My last vacation was a short one, albeit one of the best I’ve ever had—five days of camping, hiking, and rock climbing with some friends in Arches National Park near Moab, Utah. We enjoyed brilliant sunsets over fiery red rock formations; climbed to gorgeous plateaus with 360 degree views of some of the most stunning landscapes I’ve ever seen; and ended every evening eating, talking, and laughing over an open fire. It was perfect. Of course, my crew, in its infinite wisdom, had remembered to pack trail mix and gummi bears but had neglected to bring matches and pillows. (Hey, at least our priorities are in order.) So we made do with what we had, borrowing a handful of matches from a neighboring camper and rolling clothes in our pullovers to rest our heads on.
I’ve realized that improvisation is a necessary ingredient in any travel itinerary. A few years back, when an ex and I were in Mexico, we got stuck in a fierce tropical storm while visiting the Mayan ruins of Chichen Itza near Cancún. Our rental car sat immersed in 4 feet of water. We had no idea how we were going to get back to our coastal hotel in time for our flight back home the next morning. Which is when we saw a bus of European tourists, most of whom spoke German, and decided to hitch a ride. I have no idea how we talked ourselves into getting seats on that bus (suffice it to say, neither of us speak a lick of German), but we did. Improvisation. It works.
I’ve heard on more than one occasion that improvisation is also a necessary ingredient in real estate. I remember a conversation I had with the CEO of a growing third-party management firm in early 2009 about his firm’s numerous value-add funds. “Have you been able to deploy much this year?” I asked. “Oh, they’re no longer value-add funds,” he said. “We’ve redeployed them as distress acquisition funds, and we anticipate deploying most of it by the end of the year.”

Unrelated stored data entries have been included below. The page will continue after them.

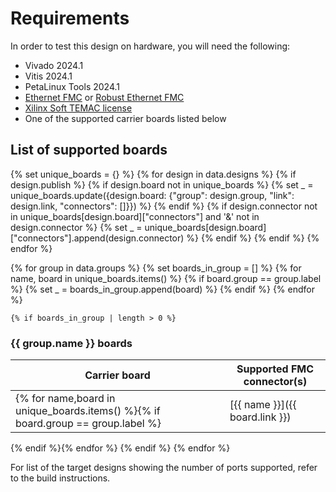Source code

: # Requirements

In order to test this design on hardware, you will need the following:

* Vivado 2024.1
* Vitis 2024.1
* PetaLinux Tools 2024.1
* [Ethernet FMC] or [Robust Ethernet FMC]
* [Xilinx Soft TEMAC license](https://ethernetfmc.com/getting-a-license-for-the-xilinx-tri-mode-ethernet-mac/)
* One of the supported carrier boards listed below

## List of supported boards

{% set unique_boards = {} %}
{% for design in data.designs %}
	{% if design.publish %}
	    {% if design.board not in unique_boards %}
	        {% set _ = unique_boards.update({design.board: {"group": design.group, "link": design.link, "connectors": []}}) %}
	    {% endif %}
	    {% if design.connector not in unique_boards[design.board]["connectors"] and '&' not in design.connector %}
	    	{% set _ = unique_boards[design.board]["connectors"].append(design.connector) %}
	    {% endif %}
	{% endif %}
{% endfor %}

{% for group in data.groups %}
    {% set boards_in_group = [] %}
    {% for name, board in unique_boards.items() %}
        {% if board.group == group.label %}
            {% set _ = boards_in_group.append(board) %}
        {% endif %}
    {% endfor %}

    {% if boards_in_group | length > 0 %}
### {{ group.name }} boards

| Carrier board        | Supported FMC connector(s)    |
|---------------------|--------------|
{% for name,board in unique_boards.items() %}{% if board.group == group.label %}| [{{ name }}]({{ board.link }}) | {% for connector in board.connectors %}{{ connector }} {% endfor %} |
{% endif %}{% endfor %}
{% endif %}
{% endfor %}

For list of the target designs showing the number of ports supported, refer to the build instructions.

[Ethernet FMC]: https://ethernetfmc.com/docs/ethernet-fmc/overview/
[Robust Ethernet FMC]: https://ethernetfmc.com/docs/robust-ethernet-fmc/overview/


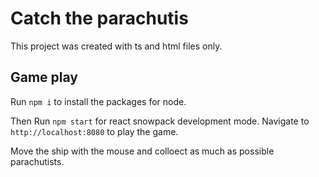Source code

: # Catch the parachutis

This project was created with ts and html files only.

## Game play

Run `npm i` to install the packages for node.

Then Run `npm start` for react snowpack development mode. Navigate to `http://localhost:8080` to play the game.

Move the ship with the mouse and colloect as much as possible parachutists.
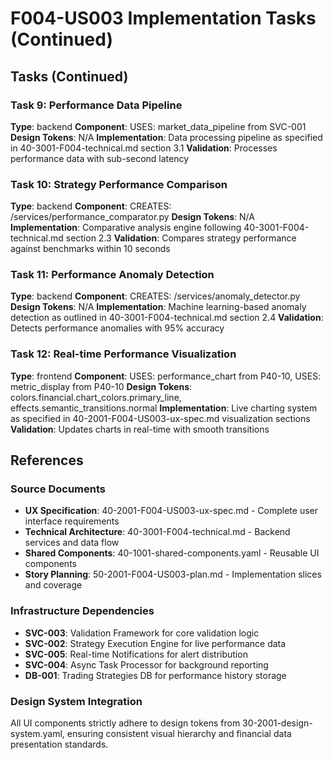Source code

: # F004-US003 Implementation Tasks (Continued)

## Tasks (Continued)

### Task 9: Performance Data Pipeline
**Type**: backend
**Component**: USES: market_data_pipeline from SVC-001
**Design Tokens**: N/A
**Implementation**: 
Data processing pipeline as specified in 40-3001-F004-technical.md section 3.1
**Validation**: Processes performance data with sub-second latency

### Task 10: Strategy Performance Comparison
**Type**: backend
**Component**: CREATES: /services/performance_comparator.py
**Design Tokens**: N/A
**Implementation**: 
Comparative analysis engine following 40-3001-F004-technical.md section 2.3
**Validation**: Compares strategy performance against benchmarks within 10 seconds

### Task 11: Performance Anomaly Detection
**Type**: backend
**Component**: CREATES: /services/anomaly_detector.py
**Design Tokens**: N/A
**Implementation**: 
Machine learning-based anomaly detection as outlined in 40-3001-F004-technical.md section 2.4
**Validation**: Detects performance anomalies with 95% accuracy

### Task 12: Real-time Performance Visualization
**Type**: frontend
**Component**: USES: performance_chart from P40-10, USES: metric_display from P40-10
**Design Tokens**: colors.financial.chart_colors.primary_line, effects.semantic_transitions.normal
**Implementation**: 
Live charting system as specified in 40-2001-F004-US003-ux-spec.md visualization sections
**Validation**: Updates charts in real-time with smooth transitions

## References

### Source Documents
- **UX Specification**: 40-2001-F004-US003-ux-spec.md - Complete user interface requirements
- **Technical Architecture**: 40-3001-F004-technical.md - Backend services and data flow
- **Shared Components**: 40-1001-shared-components.yaml - Reusable UI components
- **Story Planning**: 50-2001-F004-US003-plan.md - Implementation slices and coverage

### Infrastructure Dependencies
- **SVC-003**: Validation Framework for core validation logic
- **SVC-002**: Strategy Execution Engine for live performance data
- **SVC-005**: Real-time Notifications for alert distribution
- **SVC-004**: Async Task Processor for background reporting
- **DB-001**: Trading Strategies DB for performance history storage

### Design System Integration
All UI components strictly adhere to design tokens from 30-2001-design-system.yaml, ensuring consistent visual hierarchy and financial data presentation standards.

He wasn’t alone. Most of the major apartment REITs—from Camden Property Trust to Equity Residential—amassed giant war chests in hopes of taking advantage of the flood of distressed assets that economists and real estate watchers predicted would begin saturating the marketplace.
The problem was that this expected flood never really manifested itself. In fact, it was more like a trickle, if anything.
Sure, a few firms capitalized on local foreclosures or got in early as fee managers with some of the special servicers handling troubled CMBS loans (the aforementioned CEO being one of them). Those folks were able to turn a tidy profit. But the majority of funds were not deployed, as apartment owners continue to wait for opportunities that don’t seem to want to come.
Part of the problem is that many banks continue to “extend-and-pretend” in hopes of avoiding adding losses to their books. That’s what seems to be happening with the loans coming due this year—a whopping 40 percent of the existing $32.3 billion in CMBS loans—according to J.P. Morgan. And most researchers predict that the worst loans (written in 2006 and 2007) will have loss rates as high as 14 percent when they come due in 2011 and 2012.
In other words, the distress is there. But nothing’s happening with it. And in the apartment industry, the blame for this logjam is being laid on the special servicers and banks. In a tangled web of finger pointing, multifamily owners accuse servicers of having ulterior motives (namely the desire to secure fee-management business from troubled assets) and intentionally keeping loans and assets off the marketplace. (We delve into this tug of war in this month’s compelling look at the special servicing environment, “Jammed Up” by Les Shaver)
What this means for apartment owners, however, is that if nothing gives, they may have to once again play a game of improv with their funds, operations, and business strategies. Where that improvisation takes them, however, is anybody’s guess.